[EXERCISE] Where does the word "limite" appear in the data? Copy every line that holds it.

Stored data
------------------------------------------------------------

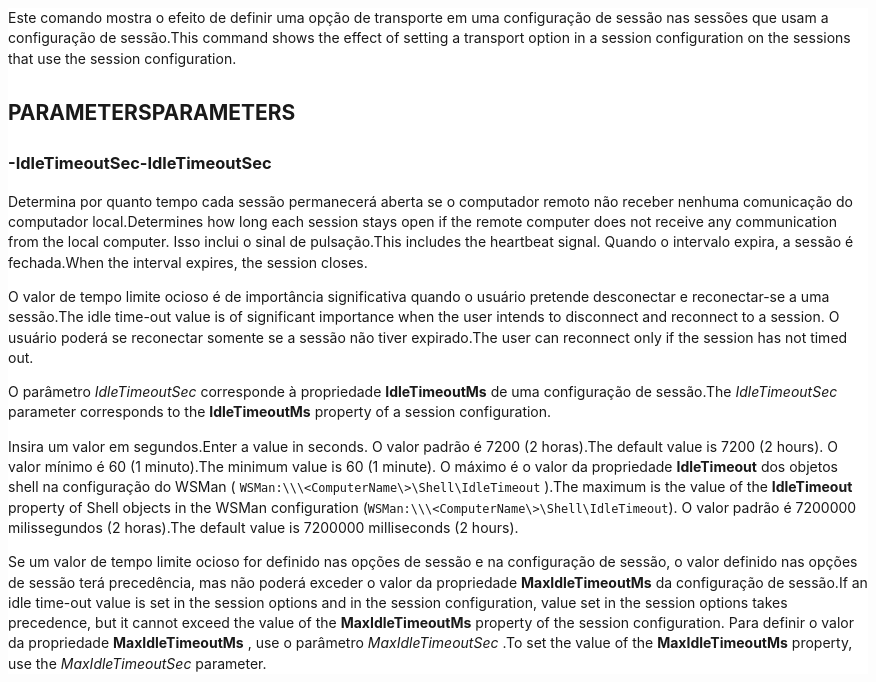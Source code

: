 <span data-ttu-id="44688-129">Este comando mostra o efeito de definir uma opção de transporte em uma configuração de sessão nas sessões que usam a configuração de sessão.</span><span class="sxs-lookup"><span data-stu-id="44688-129">This command shows the effect of setting a transport option in a session configuration on the sessions that use the session configuration.</span></span>

## <span data-ttu-id="44688-130">PARAMETERS</span><span class="sxs-lookup"><span data-stu-id="44688-130">PARAMETERS</span></span>

### <span data-ttu-id="44688-131">-IdleTimeoutSec</span><span class="sxs-lookup"><span data-stu-id="44688-131">-IdleTimeoutSec</span></span>

<span data-ttu-id="44688-132">Determina por quanto tempo cada sessão permanecerá aberta se o computador remoto não receber nenhuma comunicação do computador local.</span><span class="sxs-lookup"><span data-stu-id="44688-132">Determines how long each session stays open if the remote computer does not receive any communication from the local computer.</span></span>
<span data-ttu-id="44688-133">Isso inclui o sinal de pulsação.</span><span class="sxs-lookup"><span data-stu-id="44688-133">This includes the heartbeat signal.</span></span>
<span data-ttu-id="44688-134">Quando o intervalo expira, a sessão é fechada.</span><span class="sxs-lookup"><span data-stu-id="44688-134">When the interval expires, the session closes.</span></span>

<span data-ttu-id="44688-135">O valor de tempo limite ocioso é de importância significativa quando o usuário pretende desconectar e reconectar-se a uma sessão.</span><span class="sxs-lookup"><span data-stu-id="44688-135">The idle time-out value is of significant importance when the user intends to disconnect and reconnect to a session.</span></span>
<span data-ttu-id="44688-136">O usuário poderá se reconectar somente se a sessão não tiver expirado.</span><span class="sxs-lookup"><span data-stu-id="44688-136">The user can reconnect only if the session has not timed out.</span></span>

<span data-ttu-id="44688-137">O parâmetro *IdleTimeoutSec* corresponde à propriedade **IdleTimeoutMs** de uma configuração de sessão.</span><span class="sxs-lookup"><span data-stu-id="44688-137">The *IdleTimeoutSec* parameter corresponds to the **IdleTimeoutMs** property of a session configuration.</span></span>

<span data-ttu-id="44688-138">Insira um valor em segundos.</span><span class="sxs-lookup"><span data-stu-id="44688-138">Enter a value in seconds.</span></span>
<span data-ttu-id="44688-139">O valor padrão é 7200 (2 horas).</span><span class="sxs-lookup"><span data-stu-id="44688-139">The default value is 7200 (2 hours).</span></span>
<span data-ttu-id="44688-140">O valor mínimo é 60 (1 minuto).</span><span class="sxs-lookup"><span data-stu-id="44688-140">The minimum value is 60 (1 minute).</span></span>
<span data-ttu-id="44688-141">O máximo é o valor da propriedade **IdleTimeout** dos objetos shell na configuração do WSMan ( `WSMan:\\\<ComputerName\>\Shell\IdleTimeout` ).</span><span class="sxs-lookup"><span data-stu-id="44688-141">The maximum is the value of the **IdleTimeout** property of Shell objects in the WSMan configuration (`WSMan:\\\<ComputerName\>\Shell\IdleTimeout`).</span></span>
<span data-ttu-id="44688-142">O valor padrão é 7200000 milissegundos (2 horas).</span><span class="sxs-lookup"><span data-stu-id="44688-142">The default value is 7200000 milliseconds (2 hours).</span></span>

<span data-ttu-id="44688-143">Se um valor de tempo limite ocioso for definido nas opções de sessão e na configuração de sessão, o valor definido nas opções de sessão terá precedência, mas não poderá exceder o valor da propriedade **MaxIdleTimeoutMs** da configuração de sessão.</span><span class="sxs-lookup"><span data-stu-id="44688-143">If an idle time-out value is set in the session options and in the session configuration, value set in the session options takes precedence, but it cannot exceed the value of the **MaxIdleTimeoutMs** property of the session configuration.</span></span>
<span data-ttu-id="44688-144">Para definir o valor da propriedade **MaxIdleTimeoutMs** , use o parâmetro *MaxIdleTimeoutSec* .</span><span class="sxs-lookup"><span data-stu-id="44688-144">To set the value of the **MaxIdleTimeoutMs** property, use the *MaxIdleTimeoutSec* parameter.</span></span>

------------------------------------------------------------

[SOLVED EXERCISE]
<span data-ttu-id="44688-135">O valor de tempo limite ocioso é de importância significativa quando o usuário pretende desconectar e reconectar-se a uma sessão.</span><span class="sxs-lookup"><span data-stu-id="44688-135">The idle time-out value is of significant importance when the user intends to disconnect and reconnect to a session.</span></span>
<span data-ttu-id="44688-143">Se um valor de tempo limite ocioso for definido nas opções de sessão e na configuração de sessão, o valor definido nas opções de sessão terá precedência, mas não poderá exceder o valor da propriedade **MaxIdleTimeoutMs** da configuração de sessão.</span><span class="sxs-lookup"><span data-stu-id="44688-143">If an idle time-out value is set in the session options and in the session configuration, value set in the session options takes precedence, but it cannot exceed the value of the **MaxIdleTimeoutMs** property of the session configuration.</span></span>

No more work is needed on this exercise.